WHAT YOU HAVE TO DO
Each line in these records that contains "were" counts once. Give the number only.

--- START ---

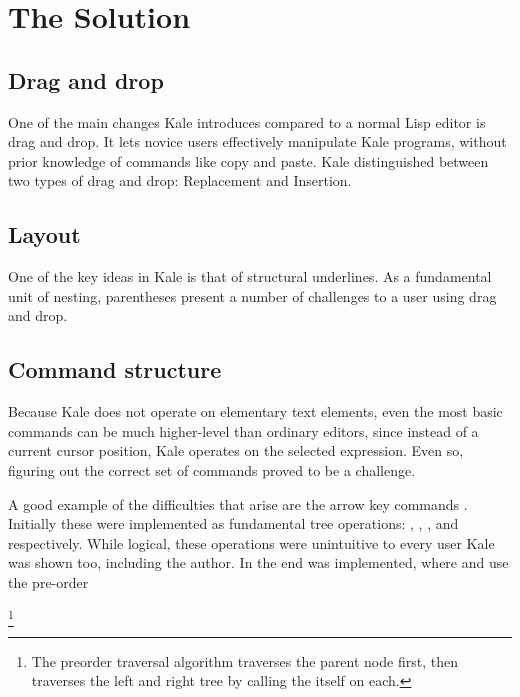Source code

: \documentclass[11pt]{report}
\begin{document}
\chapter{The Solution}

\section{Drag and drop}

One of the main changes Kale introduces compared to a normal Lisp editor is
drag and drop. It lets novice users effectively manipulate Kale programs,
without prior knowledge of commands like copy and paste. Kale distinguished
between two types of drag and drop: Replacement and Insertion. 

\section{Layout}

One of the key ideas in Kale is that of structural underlines. As a
fundamental unit of nesting, parentheses present a number of challenges to a
user using drag and drop.

\section{Command structure}

Because Kale does not operate on elementary text elements, even the most
basic
commands can be much higher-level than ordinary editors, since instead of a
current cursor position, Kale operates on the selected expression. Even so,
figuring out the correct set of commands proved to be a challenge.

\newcommand{\ak}[1]{\keys{\arrowkey{#1}}}
A good example of the difficulties that arise are the arrow key commands
\ak{^} \ak{v} \ak{<} \ak{>}. Initially these were implemented as
fundamental tree operations: , ,
, and  respectively.
While logical, these operations were unintuitive to every user
Kale was shown too, including the author. In the end  was
implemented, where \ak{<} and \ak{>} use the pre-order

\footnote{The preorder traversal algorithm traverses the parent node first,
then traverses the left and right tree by calling the itself on each.}
\end{document}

--- END ---

RESULT
2